> _What the task requires_: Output the listing in full. Every line stays exactly as it is.

> _Given data_:
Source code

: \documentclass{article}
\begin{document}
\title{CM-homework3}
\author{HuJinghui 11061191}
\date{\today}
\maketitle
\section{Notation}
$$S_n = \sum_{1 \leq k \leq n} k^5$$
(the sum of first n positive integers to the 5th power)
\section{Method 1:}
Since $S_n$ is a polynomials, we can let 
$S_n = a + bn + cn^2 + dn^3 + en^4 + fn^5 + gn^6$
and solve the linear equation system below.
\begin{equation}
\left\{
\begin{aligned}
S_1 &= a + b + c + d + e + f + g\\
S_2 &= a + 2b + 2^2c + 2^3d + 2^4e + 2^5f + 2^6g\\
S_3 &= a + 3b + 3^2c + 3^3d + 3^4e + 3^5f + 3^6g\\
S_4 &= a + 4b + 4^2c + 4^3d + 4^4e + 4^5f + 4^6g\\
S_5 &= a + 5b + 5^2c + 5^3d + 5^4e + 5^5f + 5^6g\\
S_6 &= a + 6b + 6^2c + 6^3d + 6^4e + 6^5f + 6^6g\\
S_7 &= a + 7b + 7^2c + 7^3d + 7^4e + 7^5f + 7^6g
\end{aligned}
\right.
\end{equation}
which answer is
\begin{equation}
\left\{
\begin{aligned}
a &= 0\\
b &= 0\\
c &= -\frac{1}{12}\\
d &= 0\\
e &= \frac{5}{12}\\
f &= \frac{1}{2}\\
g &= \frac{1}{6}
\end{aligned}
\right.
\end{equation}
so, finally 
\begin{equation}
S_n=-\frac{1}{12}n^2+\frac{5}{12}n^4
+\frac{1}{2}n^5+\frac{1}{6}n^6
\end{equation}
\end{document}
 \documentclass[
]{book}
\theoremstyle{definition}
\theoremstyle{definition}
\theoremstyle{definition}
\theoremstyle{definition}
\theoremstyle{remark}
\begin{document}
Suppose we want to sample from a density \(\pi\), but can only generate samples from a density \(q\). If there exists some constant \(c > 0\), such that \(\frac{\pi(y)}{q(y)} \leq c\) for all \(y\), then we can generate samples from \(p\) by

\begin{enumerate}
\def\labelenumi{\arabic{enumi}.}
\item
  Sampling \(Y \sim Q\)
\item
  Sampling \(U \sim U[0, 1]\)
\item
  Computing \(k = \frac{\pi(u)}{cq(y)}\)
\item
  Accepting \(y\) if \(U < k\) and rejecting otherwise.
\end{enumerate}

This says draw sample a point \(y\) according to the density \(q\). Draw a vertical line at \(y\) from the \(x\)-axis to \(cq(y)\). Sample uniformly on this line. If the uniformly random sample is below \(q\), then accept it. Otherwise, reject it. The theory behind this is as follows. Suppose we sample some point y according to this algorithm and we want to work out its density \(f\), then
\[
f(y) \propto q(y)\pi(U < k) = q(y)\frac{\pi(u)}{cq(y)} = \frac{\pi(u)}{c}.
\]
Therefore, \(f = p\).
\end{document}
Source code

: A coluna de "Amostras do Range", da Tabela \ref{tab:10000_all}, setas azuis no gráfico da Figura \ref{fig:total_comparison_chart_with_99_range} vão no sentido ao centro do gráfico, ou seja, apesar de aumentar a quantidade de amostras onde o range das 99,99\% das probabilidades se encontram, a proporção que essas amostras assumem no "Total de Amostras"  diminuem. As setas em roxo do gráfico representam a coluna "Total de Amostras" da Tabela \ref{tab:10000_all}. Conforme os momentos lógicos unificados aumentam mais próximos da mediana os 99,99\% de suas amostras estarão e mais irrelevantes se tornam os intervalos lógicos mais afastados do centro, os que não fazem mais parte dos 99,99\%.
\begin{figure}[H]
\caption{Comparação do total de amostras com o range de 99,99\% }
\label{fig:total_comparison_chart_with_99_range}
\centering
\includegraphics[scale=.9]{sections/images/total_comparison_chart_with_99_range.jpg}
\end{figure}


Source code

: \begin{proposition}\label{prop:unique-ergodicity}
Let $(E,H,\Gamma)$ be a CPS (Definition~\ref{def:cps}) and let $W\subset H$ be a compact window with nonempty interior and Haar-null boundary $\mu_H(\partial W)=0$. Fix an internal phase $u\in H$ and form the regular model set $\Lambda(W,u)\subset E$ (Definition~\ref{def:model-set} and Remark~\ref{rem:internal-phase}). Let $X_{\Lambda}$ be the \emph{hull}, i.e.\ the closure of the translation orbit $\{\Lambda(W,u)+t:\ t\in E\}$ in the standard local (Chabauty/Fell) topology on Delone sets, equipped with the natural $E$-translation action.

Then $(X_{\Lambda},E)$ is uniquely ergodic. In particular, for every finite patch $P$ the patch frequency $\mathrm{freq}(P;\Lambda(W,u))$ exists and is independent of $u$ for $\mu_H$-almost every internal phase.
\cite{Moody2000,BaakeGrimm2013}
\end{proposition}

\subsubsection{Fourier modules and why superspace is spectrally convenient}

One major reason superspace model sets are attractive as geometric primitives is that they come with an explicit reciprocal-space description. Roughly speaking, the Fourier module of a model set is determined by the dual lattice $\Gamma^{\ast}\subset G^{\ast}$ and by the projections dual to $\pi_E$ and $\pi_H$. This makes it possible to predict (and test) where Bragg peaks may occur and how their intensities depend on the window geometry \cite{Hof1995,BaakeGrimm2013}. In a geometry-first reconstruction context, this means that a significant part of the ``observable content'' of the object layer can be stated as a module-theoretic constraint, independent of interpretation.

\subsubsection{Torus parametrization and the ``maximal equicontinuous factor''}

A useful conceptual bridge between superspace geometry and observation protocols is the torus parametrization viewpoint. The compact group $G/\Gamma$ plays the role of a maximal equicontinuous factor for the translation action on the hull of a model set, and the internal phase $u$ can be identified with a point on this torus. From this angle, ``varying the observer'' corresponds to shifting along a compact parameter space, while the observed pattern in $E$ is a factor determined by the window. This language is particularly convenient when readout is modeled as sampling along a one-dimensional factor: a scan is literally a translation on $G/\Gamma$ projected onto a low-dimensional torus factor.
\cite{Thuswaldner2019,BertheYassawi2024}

> _Your solution_:
Source code

: \documentclass{article}
\begin{document}
\title{CM-homework3}
\author{HuJinghui 11061191}
\date{\today}
\maketitle
\section{Notation}
$$S_n = \sum_{1 \leq k \leq n} k^5$$
(the sum of first n positive integers to the 5th power)
\section{Method 1:}
Since $S_n$ is a polynomials, we can let 
$S_n = a + bn + cn^2 + dn^3 + en^4 + fn^5 + gn^6$
and solve the linear equation system below.
\begin{equation}
\left\{
\begin{aligned}
S_1 &= a + b + c + d + e + f + g\\
S_2 &= a + 2b + 2^2c + 2^3d + 2^4e + 2^5f + 2^6g\\
S_3 &= a + 3b + 3^2c + 3^3d + 3^4e + 3^5f + 3^6g\\
S_4 &= a + 4b + 4^2c + 4^3d + 4^4e + 4^5f + 4^6g\\
S_5 &= a + 5b + 5^2c + 5^3d + 5^4e + 5^5f + 5^6g\\
S_6 &= a + 6b + 6^2c + 6^3d + 6^4e + 6^5f + 6^6g\\
S_7 &= a + 7b + 7^2c + 7^3d + 7^4e + 7^5f + 7^6g
\end{aligned}
\right.
\end{equation}
which answer is
\begin{equation}
\left\{
\begin{aligned}
a &= 0\\
b &= 0\\
c &= -\frac{1}{12}\\
d &= 0\\
e &= \frac{5}{12}\\
f &= \frac{1}{2}\\
g &= \frac{1}{6}
\end{aligned}
\right.
\end{equation}
so, finally 
\begin{equation}
S_n=-\frac{1}{12}n^2+\frac{5}{12}n^4
+\frac{1}{2}n^5+\frac{1}{6}n^6
\end{equation}
\end{document}
 \documentclass[
]{book}
\theoremstyle{definition}
\theoremstyle{definition}
\theoremstyle{definition}
\theoremstyle{definition}
\theoremstyle{remark}
\begin{document}
Suppose we want to sample from a density \(\pi\), but can only generate samples from a density \(q\). If there exists some constant \(c > 0\), such that \(\frac{\pi(y)}{q(y)} \leq c\) for all \(y\), then we can generate samples from \(p\) by

\begin{enumerate}
\def\labelenumi{\arabic{enumi}.}
\item
  Sampling \(Y \sim Q\)
\item
  Sampling \(U \sim U[0, 1]\)
\item
  Computing \(k = \frac{\pi(u)}{cq(y)}\)
\item
  Accepting \(y\) if \(U < k\) and rejecting otherwise.
\end{enumerate}

This says draw sample a point \(y\) according to the density \(q\). Draw a vertical line at \(y\) from the \(x\)-axis to \(cq(y)\). Sample uniformly on this line. If the uniformly random sample is below \(q\), then accept it. Otherwise, reject it. The theory behind this is as follows. Suppose we sample some point y according to this algorithm and we want to work out its density \(f\), then
\[
f(y) \propto q(y)\pi(U < k) = q(y)\frac{\pi(u)}{cq(y)} = \frac{\pi(u)}{c}.
\]
Therefore, \(f = p\).
\end{document}
Source code

: A coluna de "Amostras do Range", da Tabela \ref{tab:10000_all}, setas azuis no gráfico da Figura \ref{fig:total_comparison_chart_with_99_range} vão no sentido ao centro do gráfico, ou seja, apesar de aumentar a quantidade de amostras onde o range das 99,99\% das probabilidades se encontram, a proporção que essas amostras assumem no "Total de Amostras"  diminuem. As setas em roxo do gráfico representam a coluna "Total de Amostras" da Tabela \ref{tab:10000_all}. Conforme os momentos lógicos unificados aumentam mais próximos da mediana os 99,99\% de suas amostras estarão e mais irrelevantes se tornam os intervalos lógicos mais afastados do centro, os que não fazem mais parte dos 99,99\%.
\begin{figure}[H]
\caption{Comparação do total de amostras com o range de 99,99\% }
\label{fig:total_comparison_chart_with_99_range}
\centering
\includegraphics[scale=.9]{sections/images/total_comparison_chart_with_99_range.jpg}
\end{figure}


Source code

: \begin{proposition}\label{prop:unique-ergodicity}
Let $(E,H,\Gamma)$ be a CPS (Definition~\ref{def:cps}) and let $W\subset H$ be a compact window with nonempty interior and Haar-null boundary $\mu_H(\partial W)=0$. Fix an internal phase $u\in H$ and form the regular model set $\Lambda(W,u)\subset E$ (Definition~\ref{def:model-set} and Remark~\ref{rem:internal-phase}). Let $X_{\Lambda}$ be the \emph{hull}, i.e.\ the closure of the translation orbit $\{\Lambda(W,u)+t:\ t\in E\}$ in the standard local (Chabauty/Fell) topology on Delone sets, equipped with the natural $E$-translation action.

Then $(X_{\Lambda},E)$ is uniquely ergodic. In particular, for every finite patch $P$ the patch frequency $\mathrm{freq}(P;\Lambda(W,u))$ exists and is independent of $u$ for $\mu_H$-almost every internal phase.
\cite{Moody2000,BaakeGrimm2013}
\end{proposition}

\subsubsection{Fourier modules and why superspace is spectrally convenient}

One major reason superspace model sets are attractive as geometric primitives is that they come with an explicit reciprocal-space description. Roughly speaking, the Fourier module of a model set is determined by the dual lattice $\Gamma^{\ast}\subset G^{\ast}$ and by the projections dual to $\pi_E$ and $\pi_H$. This makes it possible to predict (and test) where Bragg peaks may occur and how their intensities depend on the window geometry \cite{Hof1995,BaakeGrimm2013}. In a geometry-first reconstruction context, this means that a significant part of the ``observable content'' of the object layer can be stated as a module-theoretic constraint, independent of interpretation.

\subsubsection{Torus parametrization and the ``maximal equicontinuous factor''}

A useful conceptual bridge between superspace geometry and observation protocols is the torus parametrization viewpoint. The compact group $G/\Gamma$ plays the role of a maximal equicontinuous factor for the translation action on the hull of a model set, and the internal phase $u$ can be identified with a point on this torus. From this angle, ``varying the observer'' corresponds to shifting along a compact parameter space, while the observed pattern in $E$ is a factor determined by the window. This language is particularly convenient when readout is modeled as sampling along a one-dimensional factor: a scan is literally a translation on $G/\Gamma$ projected onto a low-dimensional torus factor.
\cite{Thuswaldner2019,BertheYassawi2024}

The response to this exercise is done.